Четверг, 21 Ноября 2024

Ветеран горячих точек

Пятница, 18 февраля 2022 00:00   Иван ЗАГРЕБИН
Ветеран горячих точек Фото из личного архива А.М. ХУСНУТДИНОВА

С самого начала на военной кафедре, позже ставшей факультетом военного обучения (ныне это – Военный учебный центр при ЮУрГУ), боевые офицеры передавали и передают свои знания и опыт студентам университета.

 

Когда-то в рядах этих наставников-командиров были ветераны Великой Отечественной войны, сейчас славные традиции продолжают участники локальных боевых действий нового времени. В числе тех, на чьём примере учатся нынешние слушатели ВУЦ, подполковник Алик Максутович Хуснутдинов. Он прошёл не одну горячую точку, его заслуги перед страной отмечены наградами. Наверное, многие видели Алика Максутовича на праздничных мероприятиях, в том числе в честь Дня Победы и Дня защитника Отечества, во главе знамённой группы с флагами России, университета и факультета военного обучения или Военного учебного центра.

 

Пример для подражания

– Родился я в деревне Сарино Кунашакского района Челябинской области 29 августа 1965 года, – рассказывает Алик Максутович. – Честно говоря, военным хотел стать с детства.
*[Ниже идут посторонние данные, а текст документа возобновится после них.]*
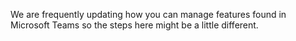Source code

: We are frequently updating how you can manage features found in Microsoft Teams so the steps here might be a little different.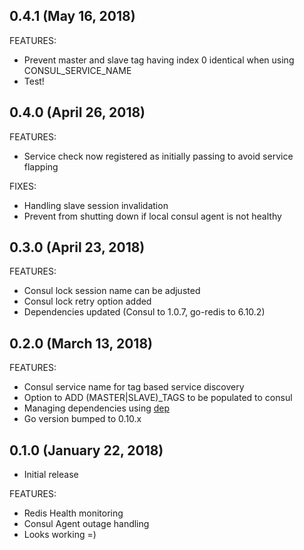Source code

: ## 0.4.1 (May 16, 2018)

FEATURES:

  * Prevent master and slave tag having index 0 identical when using CONSUL_SERVICE_NAME
  * Test!

## 0.4.0 (April 26, 2018)

FEATURES:

  * Service check now registered as initially passing to avoid service flapping

FIXES:

  * Handling slave session invalidation
  * Prevent from shutting down if local consul agent is not healthy

## 0.3.0 (April 23, 2018)

FEATURES:

  * Consul lock session name can be adjusted
  * Consul lock retry option added
  * Dependencies updated (Consul to 1.0.7, go-redis to 6.10.2)

## 0.2.0 (March 13, 2018)

FEATURES:

  * Consul service name for tag based service discovery
  * Option to ADD (MASTER|SLAVE)_TAGS to be populated to consul
  * Managing dependencies using [dep](https://github.com/golang/dep)
  * Go version bumped to 0.10.x

## 0.1.0 (January 22, 2018)

 * Initial release

FEATURES:

  * Redis Health monitoring
  * Consul Agent outage handling
  * Looks working =)
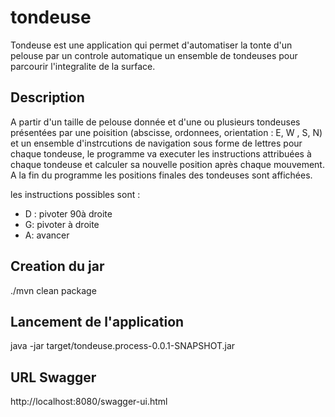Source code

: # tondeuse

Tondeuse est une application qui permet d'automatiser la tonte d'un pelouse par un controle automatique un ensemble de tondeuses pour parcourir l'integralite de la surface.

## Description

A partir d'un taille de pelouse donnée et d'une ou plusieurs tondeuses présentées par une poisition (abscisse, ordonnees, orientation : E, W , S, N) et un ensemble d'instrcutions de navigation sous forme de lettres pour chaque tondeuse, le programme va executer les instructions attribuées à chaque tondeuse et calculer sa nouvelle position après chaque mouvement. A la fin du programme les positions finales des tondeuses sont affichées.

les instructions possibles sont : 
 - D : pivoter 90à droite
 - G: pivoter à droite
 - A: avancer

## Creation du jar

./mvn clean package

## Lancement de l'application 

java -jar target/tondeuse.process-0.0.1-SNAPSHOT.jar

## URL Swagger 
http://localhost:8080/swagger-ui.html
Мне было на кого равняться: мой дядя Малик Газизович – участник Великой Отечественной войны, артиллерист. Его брат, мой отец – механик-водитель Т-34. Правда, воевать папе не довелось: он младше дяди Малика. Нас-то в семье шестеро: помимо меня, ещё два брата и три сестры. Старший брат стал офицером внутренних войск, дважды во время Чеченских кампаний был в служебной командировке на Северном Кавказе. Младший брат исполнял интернациональный долг в Республике Афганистан.

Ещё в школе, когда писали сочинения на тему будущей профессии, я всегда отмечал, что хочу стать военным лётчиком. Со временем мечта изменилась: точно знал, что желаю быть военным, но только не лётчиком, а танкистом, как отец. После окончания в 1983 году Саринской средней школы моя мечта быть военным начала осуществляться: после успешной сдачи вступительных экзаменов я стал курсантом Челябинского высшего танкового командного училища.

 

На советском Кавказе

Первое место службы после выпуска – Краснознамённый Закавказский военный округ, город Ахалкалаки, приграничный гарнизон советско-турецкой границы. Шёл 1987 год. Служба протекала более-менее спокойно. Но 7 декабря 1988 года случилось печально знаменитое Спитакское землетрясение. Наша дивизия была поднята по тревоге и отправлена на ликвидацию последствий стихийного бедствия. Первое, что мы увидели, это город в огне и руинах. В первые дни наша задача была откапывать выживших, позже – вытаскивать из развалин погибших. Техники поначалу не хватало, так что разбирали завалы вручную. На эту трагедию откликнулась вся страна: приезжали военные, медики, другие специалисты, летели самолёты со всем необходимым – мы помогали их разгружать. Помню, например, прислали партию тракторов с нашего ЧТЗ, а из Киргизии – юрты. Помощь приходила даже из-за рубежа. Конечно, уставали страшно, но понимали: надо спасать людей. За помощь в ликвидации последствий землетрясения я был удостоен медали «За отличие в воинской службе» I степени.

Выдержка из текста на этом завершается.